After more than 10 hours on the train, Brooks approached a conductor and told him that the men needed to eat again. He was told that the dining car had already been taken off at Birmingham. When they arrived in Tuskegee, their quarters turned out to be a "tent city." "There were no floors in the tents and when it rained you had to wear your boots because of the mud ... it got into everything, even your bed," he said. After the men were trained, they were still not allowed to go overseas, Brooks said. It didn't happen until Eleanor Roosevelt visited the camp and demanded to know if the men were trained and why they hadn't been sent overseas.

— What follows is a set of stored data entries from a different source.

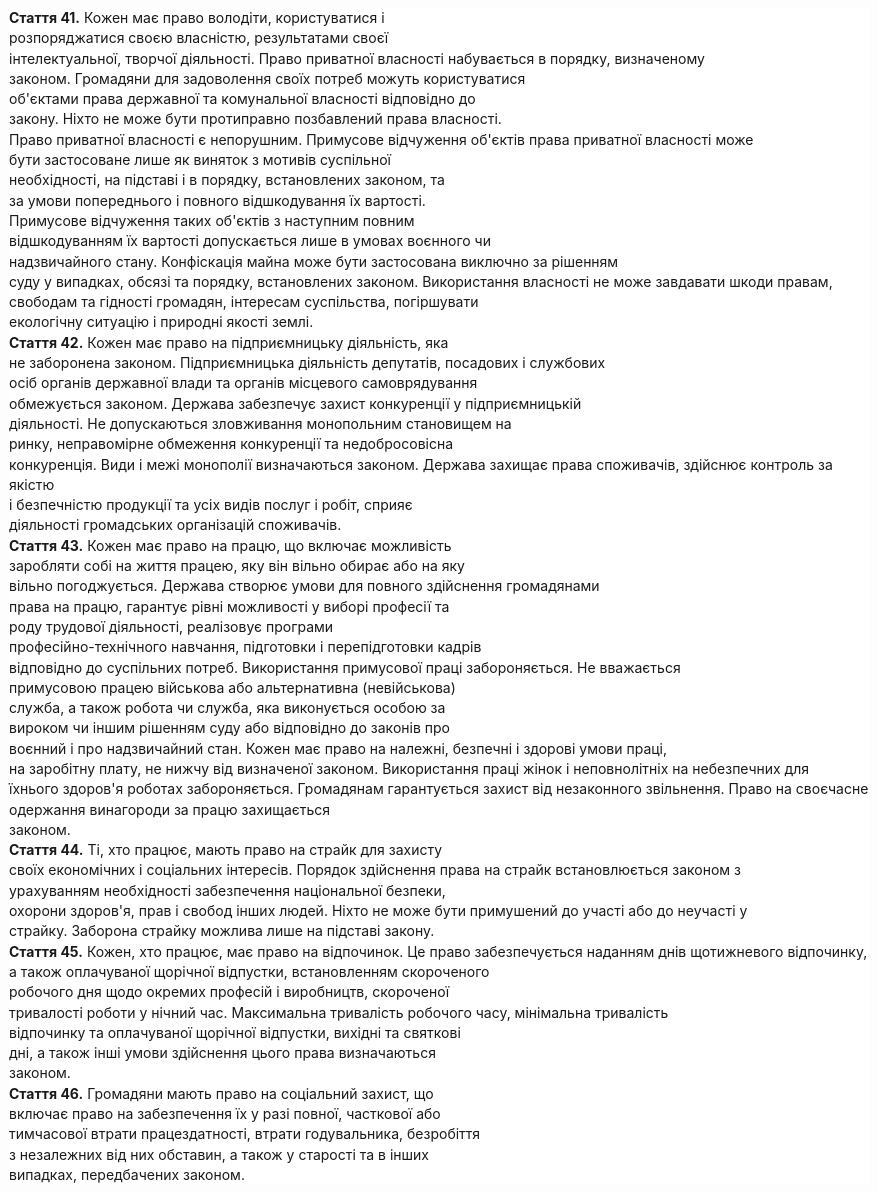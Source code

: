 <a name="o126"></a>     <b>Стаття  41.</b>  Кожен  має  право  володіти,  користуватися    і <br>розпоряджатися    своєю    власністю,    результатами        своєї <br>інтелектуальної, творчої діяльності.
<a name="o127"></a>     Право приватної власності набувається в порядку,  визначеному <br>законом.
<a name="o128"></a>     Громадяни для задоволення своїх потреб  можуть  користуватися <br>об'єктами права державної та комунальної власності  відповідно  до <br>закону.
<a name="o129"></a>     Ніхто  не  може бути протиправно позбавлений права власності. <br>Право приватної власності є непорушним.
<a name="o130"></a>     Примусове відчуження об'єктів права приватної власності  може <br>бути  застосоване   лише   як   виняток   з   мотивів   суспільної <br>необхідності, на підставі і в порядку,  встановлених  законом,  та <br>за  умови  попереднього  і  повного  відшкодування  їх   вартості. <br>Примусове   відчуження   таких   об'єктів   з   наступним   повним <br>відшкодуванням їх вартості допускається лише в умовах воєнного  чи <br>надзвичайного стану.
<a name="o131"></a>     Конфіскація майна може бути застосована виключно за  рішенням <br>суду  у  випадках,  обсязі  та  порядку,  встановлених    законом.
<a name="o132"></a>     Використання  власності  не  може  завдавати  шкоди   правам, <br>свободам та гідності громадян, інтересам суспільства,  погіршувати <br>екологічну ситуацію і природні якості землі. <br>
<a name="o133"></a>     <b>Стаття 42.</b> Кожен має право на підприємницьку діяльність,  яка <br>не заборонена законом.
<a name="o134"></a>     Підприємницька діяльність депутатів,  посадових  і  службових <br>осіб органів державної влади та органів  місцевого  самоврядування <br>обмежується законом.
<a name="o135"></a>     Держава  забезпечує  захист  конкуренції  у   підприємницькій <br>діяльності. Не допускаються зловживання монопольним становищем  на <br>ринку,  неправомірне  обмеження  конкуренції  та    недобросовісна <br>конкуренція. Види і межі монополії визначаються законом.
<a name="o136"></a>     Держава захищає права споживачів, здійснює контроль за якістю <br>і безпечністю продукції та  усіх  видів  послуг  і  робіт,  сприяє <br>діяльності громадських організацій споживачів. <br>
<a name="o137"></a>     <b>Стаття 43.</b> Кожен має право на працю,  що  включає  можливість <br>заробляти собі на життя працею, яку він вільно обирає або  на  яку <br>вільно погоджується.
<a name="o138"></a>     Держава створює  умови  для  повного  здійснення  громадянами <br>права на працю, гарантує рівні можливості  у  виборі  професії  та <br>роду    трудової     діяльності,        реалізовує        програми <br>професійно-технічного навчання, підготовки і перепідготовки кадрів <br>відповідно до суспільних потреб.
<a name="o139"></a>     Використання примусової праці  забороняється.  Не  вважається <br>примусовою  працею  військова  або  альтернативна    (невійськова) <br>служба, а також  робота  чи  служба,  яка  виконується  особою  за <br>вироком чи іншим рішенням  суду  або  відповідно  до  законів  про <br>воєнний і про надзвичайний стан.
<a name="o140"></a>     Кожен має право на належні, безпечні і здорові  умови  праці, <br>на заробітну плату, не нижчу від визначеної законом.
<a name="o141"></a>     Використання праці жінок і неповнолітніх на  небезпечних  для <br>їхнього здоров'я роботах забороняється.
<a name="o142"></a>     Громадянам гарантується захист  від  незаконного  звільнення.
<a name="o143"></a>     Право на своєчасне одержання винагороди за працю  захищається <br>законом. <br>
<a name="o144"></a>     <b>Стаття 44.</b> Ті, хто працює, мають право на страйк для  захисту <br>своїх економічних і соціальних інтересів.
<a name="o145"></a>     Порядок здійснення права на страйк встановлюється  законом  з <br>урахуванням  необхідності  забезпечення   національної    безпеки, <br>охорони здоров'я, прав і свобод інших людей.
<a name="o146"></a>     Ніхто не може бути примушений до участі  або  до  неучасті  у <br>страйку.
<a name="o147"></a>     Заборона страйку можлива лише на підставі закону. <br>
<a name="o148"></a>     <b>Стаття 45.</b> Кожен, хто працює, має право на відпочинок.
<a name="o149"></a>     Це право забезпечується наданням днів щотижневого відпочинку, <br>а також оплачуваної щорічної відпустки, встановленням  скороченого <br>робочого  дня  щодо  окремих  професій  і  виробництв,  скороченої <br>тривалості роботи у нічний час.
<a name="o150"></a>     Максимальна тривалість робочого часу,  мінімальна  тривалість <br>відпочинку та оплачуваної щорічної відпустки, вихідні та  святкові <br>дні, а  також  інші  умови  здійснення  цього  права  визначаються <br>законом. <br>
<a name="o151"></a>     <b>Стаття 46.</b> Громадяни мають право  на  соціальний  захист,  що <br>включає право на забезпечення їх  у  разі  повної,  часткової  або <br>тимчасової втрати працездатності, втрати годувальника,  безробіття <br>з незалежних від них обставин, а  також  у  старості  та  в  інших <br>випадках, передбачених законом.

After being assured that they were qualified pilots and crews, she told the men she would tell the president they needed to be allowed to serve their country overseas.

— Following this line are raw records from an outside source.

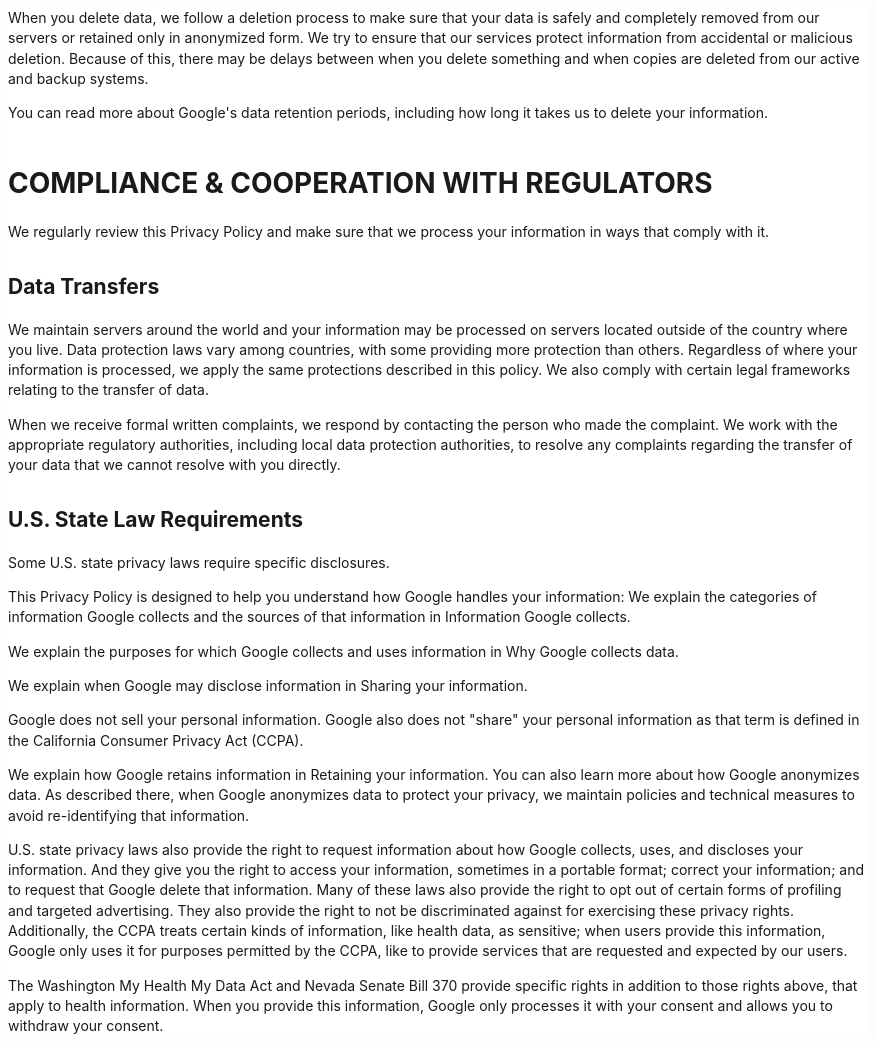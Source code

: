 When you delete data, we follow a deletion process to make sure that your data is safely and completely removed from our servers or retained only in anonymized form. We try to ensure that our services protect information from accidental or malicious deletion. Because of this, there may be delays between when you delete something and when copies are deleted from our active and backup systems.

You can read more about Google's data retention periods, including how long it takes us to delete your information.

# COMPLIANCE & COOPERATION WITH REGULATORS
We regularly review this Privacy Policy and make sure that we process your information in ways that comply with it.

## Data Transfers

We maintain servers around the world and your information may be processed on servers located outside of the country where you live. Data protection laws vary among countries, with some providing more protection than others. Regardless of where your information is processed, we apply the same protections described in this policy. We also comply with certain legal frameworks relating to the transfer of data.

When we receive formal written complaints, we respond by contacting the person who made the complaint. We work with the appropriate regulatory authorities, including local data protection authorities, to resolve any complaints regarding the transfer of your data that we cannot resolve with you directly.

## U.S. State Law Requirements

Some U.S. state privacy laws require specific disclosures.

This Privacy Policy is designed to help you understand how Google handles your information:
We explain the categories of information Google collects and the sources of that information in Information Google collects.

We explain the purposes for which Google collects and uses information in Why Google collects data.

We explain when Google may disclose information in Sharing your information.

Google does not sell your personal information. Google also does not "share" your personal information as that term is defined in the California Consumer Privacy Act (CCPA).

We explain how Google retains information in Retaining your information. You can also learn more about how Google anonymizes data. As described there, when Google anonymizes data to protect your privacy, we maintain policies and technical measures to avoid re-identifying that information.

U.S. state privacy laws also provide the right to request information about how Google collects, uses, and discloses your information. And they give you the right to access your information, sometimes in a portable format; correct your information; and to request that Google delete that information. Many of these laws also provide the right to opt out of certain forms of profiling and targeted advertising. They also provide the right to not be discriminated against for exercising these privacy rights. Additionally, the CCPA treats certain kinds of information, like health data, as sensitive; when users provide this information, Google only uses it for purposes permitted by the CCPA, like to provide services that are requested and expected by our users.

The Washington My Health My Data Act and Nevada Senate Bill 370 provide specific rights in addition to those rights above, that apply to health information. When you provide this information, Google only processes it with your consent and allows you to withdraw your consent.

"We wanted to serve," Brooks said. "But we found as much prejudice there as we had here." When the men arrived in Europe, they were only allowed to do local patrols, but finally they became the escorts for the bombers over Germany and their reputation for bringing the majority of those white bomber crews home alive became legend, noted one Rotarian as Brooks completed his remarks.

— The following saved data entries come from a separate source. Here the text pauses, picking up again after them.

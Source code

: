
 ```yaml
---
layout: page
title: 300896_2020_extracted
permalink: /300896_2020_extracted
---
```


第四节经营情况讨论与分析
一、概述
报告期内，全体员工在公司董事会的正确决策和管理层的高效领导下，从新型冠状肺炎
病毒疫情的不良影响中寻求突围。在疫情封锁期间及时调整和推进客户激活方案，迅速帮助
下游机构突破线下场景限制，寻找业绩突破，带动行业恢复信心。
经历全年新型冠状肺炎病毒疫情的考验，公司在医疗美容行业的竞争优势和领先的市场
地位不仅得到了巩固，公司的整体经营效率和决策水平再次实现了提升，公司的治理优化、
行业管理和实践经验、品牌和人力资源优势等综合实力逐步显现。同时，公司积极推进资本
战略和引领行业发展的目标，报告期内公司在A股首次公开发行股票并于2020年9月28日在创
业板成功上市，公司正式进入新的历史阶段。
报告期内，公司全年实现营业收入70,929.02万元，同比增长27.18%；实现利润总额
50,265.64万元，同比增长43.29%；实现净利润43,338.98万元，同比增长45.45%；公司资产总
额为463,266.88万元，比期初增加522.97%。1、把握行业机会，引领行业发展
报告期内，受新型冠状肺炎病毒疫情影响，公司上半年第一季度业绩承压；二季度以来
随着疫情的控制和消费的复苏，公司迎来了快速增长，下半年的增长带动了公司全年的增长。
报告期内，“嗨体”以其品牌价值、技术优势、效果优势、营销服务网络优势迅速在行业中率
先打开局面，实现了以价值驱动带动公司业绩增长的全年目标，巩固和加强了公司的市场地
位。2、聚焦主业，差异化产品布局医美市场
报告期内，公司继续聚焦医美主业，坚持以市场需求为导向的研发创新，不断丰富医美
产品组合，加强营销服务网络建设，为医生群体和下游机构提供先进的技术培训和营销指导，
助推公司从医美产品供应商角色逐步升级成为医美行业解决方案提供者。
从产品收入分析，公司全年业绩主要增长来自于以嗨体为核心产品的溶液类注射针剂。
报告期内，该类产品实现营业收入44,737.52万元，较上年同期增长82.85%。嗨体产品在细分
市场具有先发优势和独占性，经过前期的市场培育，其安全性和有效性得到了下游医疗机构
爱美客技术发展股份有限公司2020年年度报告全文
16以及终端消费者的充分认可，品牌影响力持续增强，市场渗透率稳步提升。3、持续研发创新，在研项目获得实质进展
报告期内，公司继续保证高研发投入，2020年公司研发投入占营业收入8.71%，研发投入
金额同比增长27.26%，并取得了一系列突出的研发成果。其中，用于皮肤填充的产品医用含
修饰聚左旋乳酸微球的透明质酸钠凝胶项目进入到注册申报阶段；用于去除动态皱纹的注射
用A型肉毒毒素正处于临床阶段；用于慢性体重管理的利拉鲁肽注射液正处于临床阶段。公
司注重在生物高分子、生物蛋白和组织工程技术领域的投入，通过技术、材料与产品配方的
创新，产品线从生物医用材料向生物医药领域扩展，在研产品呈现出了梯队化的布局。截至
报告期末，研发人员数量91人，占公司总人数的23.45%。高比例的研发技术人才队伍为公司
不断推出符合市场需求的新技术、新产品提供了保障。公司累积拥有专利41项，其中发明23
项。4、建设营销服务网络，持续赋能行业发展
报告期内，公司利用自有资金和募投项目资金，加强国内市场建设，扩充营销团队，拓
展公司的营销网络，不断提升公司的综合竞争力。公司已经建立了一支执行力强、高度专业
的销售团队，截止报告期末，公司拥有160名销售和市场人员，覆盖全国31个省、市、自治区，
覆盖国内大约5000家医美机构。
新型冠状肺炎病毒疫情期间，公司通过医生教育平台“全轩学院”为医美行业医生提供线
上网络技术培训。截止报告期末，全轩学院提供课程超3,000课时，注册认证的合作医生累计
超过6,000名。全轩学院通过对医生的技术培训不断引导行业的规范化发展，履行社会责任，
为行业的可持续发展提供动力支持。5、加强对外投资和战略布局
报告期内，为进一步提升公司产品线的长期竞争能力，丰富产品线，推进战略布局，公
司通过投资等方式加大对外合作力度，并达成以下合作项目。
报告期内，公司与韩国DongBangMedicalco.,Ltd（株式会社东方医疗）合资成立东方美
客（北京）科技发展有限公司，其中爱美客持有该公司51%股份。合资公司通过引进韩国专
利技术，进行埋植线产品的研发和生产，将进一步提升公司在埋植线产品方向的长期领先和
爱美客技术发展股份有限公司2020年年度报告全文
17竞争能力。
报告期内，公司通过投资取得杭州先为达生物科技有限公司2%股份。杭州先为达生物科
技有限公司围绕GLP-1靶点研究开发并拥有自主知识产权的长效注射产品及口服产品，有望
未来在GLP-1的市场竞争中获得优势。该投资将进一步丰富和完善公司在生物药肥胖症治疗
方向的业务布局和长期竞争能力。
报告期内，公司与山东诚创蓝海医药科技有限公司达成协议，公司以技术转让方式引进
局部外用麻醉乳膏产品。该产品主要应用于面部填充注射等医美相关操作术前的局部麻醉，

Brooks is the chaplain for the 10th District American Legion and is a member of the Chaplain's Hall of Fame. He is a member of Jane's United Methodist Church in Keyser where he has been lay leader since 1976.

Brooks said the Hollywood version of the story of the Tuskegee Airmen is "movie fiction." The book the "Black Knights" by one of the pilots who lived it is his recommendation for reading about the unit and its exploits. Brooks closed by saying that his hometown of Keyser as well as the country have changed tremendously in their views and treatment of people in the last 25 to 30 years.

Note: Clifton E. Brooks was born in 1922 and died in December 2021

-- Photograph: John A. Bone/Times-News Joseph Gratto, left, stands with Clifton Brooks at the Polish Pines banquet room in Keyser Thursday before Brooks addressed the Keyser Rotary Club about his experiences with the Tuskegee Airmen during World War ll.